It is true that a controversy now arises in the field of political economy. The one side (Lauderdale, Malthus, etc.) recommends luxury and execrates thrift. The other (Say, Ricardo, etc.) recommends thrift and execrates luxury. But the former admits that it wants luxury in order to produce labour (i.e., absolute thrift); and the latter admits that it recommends thrift in order to produce wealth (i.e., luxury). The Lauderdale-Malthus school has the romantic notion that avarice alone ought not to determine the consumption of the rich, and it contradicts its own laws in advancing extravagance as a direct means of enrichment. Against it, therefore, the other side very earnestly and circumstantially proves that I do not increase but reduce my possessions by being extravagant. The Say-Ricardo school is hypocritical in not admitting that it is precisely whim and caprice which determine production. It forgets the “refined needs”, it forgets that there would be no production without consumption; it forgets that as a result of competition production can only become more extensive and luxurious. It forgets that, according to its views, a thing’s value is determined by use, and that use is determined by fashion. It wishes to see only “useful things” produced, but it forgets that production of too many useful things produces too large a useless population. Both sides forget that extravagance and thrift, luxury and privation, wealth and poverty are equal.

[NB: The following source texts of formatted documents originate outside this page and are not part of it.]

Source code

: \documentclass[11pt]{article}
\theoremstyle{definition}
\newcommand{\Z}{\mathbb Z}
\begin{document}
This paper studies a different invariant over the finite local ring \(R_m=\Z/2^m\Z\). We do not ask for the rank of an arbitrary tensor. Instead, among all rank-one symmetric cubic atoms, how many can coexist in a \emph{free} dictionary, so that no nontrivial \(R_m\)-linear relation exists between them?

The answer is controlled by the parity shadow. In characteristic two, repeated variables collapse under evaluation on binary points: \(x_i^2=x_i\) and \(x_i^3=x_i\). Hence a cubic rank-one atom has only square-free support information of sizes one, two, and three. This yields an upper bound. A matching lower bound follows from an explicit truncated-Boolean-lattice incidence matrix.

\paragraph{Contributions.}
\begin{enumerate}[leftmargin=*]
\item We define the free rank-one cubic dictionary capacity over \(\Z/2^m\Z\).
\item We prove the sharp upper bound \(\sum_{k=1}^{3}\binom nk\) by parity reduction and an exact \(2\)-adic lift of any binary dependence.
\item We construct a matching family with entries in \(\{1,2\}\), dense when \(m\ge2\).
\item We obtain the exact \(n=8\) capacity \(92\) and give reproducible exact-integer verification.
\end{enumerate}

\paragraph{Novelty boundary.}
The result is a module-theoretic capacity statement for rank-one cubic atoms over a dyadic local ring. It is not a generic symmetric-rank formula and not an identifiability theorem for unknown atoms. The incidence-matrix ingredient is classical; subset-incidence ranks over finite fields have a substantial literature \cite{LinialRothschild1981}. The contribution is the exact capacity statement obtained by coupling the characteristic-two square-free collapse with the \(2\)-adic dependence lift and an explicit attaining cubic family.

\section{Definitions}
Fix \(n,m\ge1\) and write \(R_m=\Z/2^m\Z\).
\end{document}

And you must not only stint the gratification of your immediate senses, as by stinting yourself on food, etc.: you must also spare yourself all sharing of general interests, all sympathy, all trust, etc., if you want to be economical, if you do not want to be ruined by illusions.
<You must make everything that is yours saleable, i.e., useful. If I ask the political economist: Do I obey economic laws if I extract money by offering my body for sale, by surrendering it to another’s lust? (The factory workers in France call the prostitution of their wives and daughters the nth working hour, which is literally correct.) – Or am I not acting in keeping with political economy if I sell my friend to the Moroccans? (And the direct sale of men in the form of a trade in conscripts, etc., takes place in all civilised countries.) – Then the political economist replies to me: You do not transgress my laws; but see what Cousin Ethics and Cousin Religion have to say about it. My political economic ethics and religion have nothing to reproach you with, but – But whom am I now to believe, political economy or ethics? – The ethics of political economy is acquisition, work, thrift, sobriety – but political economy promises to satisfy my needs. – The political economy of ethics is the opulence of a good conscience, of virtue, etc.; but how can I live virtuously if I do not live? And how can I have a good conscience if I do not know anything? It stems from the very nature of estrangement that each sphere applies to me a different and opposite yardstick – ethics one and political economy another; for each is a specific estrangement of man and> ||XVII| focuses attention on a particular field of estranged essential activity, and each stands in an estranged relation to the other. Thus M. Michel Chevalier reproaches Ricardo with having ignored ethics. But Ricardo is allowing political economy to speak its own language, and if it does not speak ethically, this is not Ricardo’s fault. M. Chevalier takes no account of political economy insofar as he moralises, but he really and necessarily ignores ethics insofar as he practises political economy. The relationship of political economy to ethics, if it is other than an arbitrary, contingent and therefore unfounded and unscientific relationship, if it is not being posited for the sake of appearance but is meant to be essential, can only be the relationship of the laws of political economy to ethics. If there is no such connection, or if the contrary is rather the case, can Ricardo help it? Moreover, the opposition between political economy and ethics is only an apparent opposition and just as much no opposition as it is an opposition. All that happens is that political economy expresses moral laws in its own way.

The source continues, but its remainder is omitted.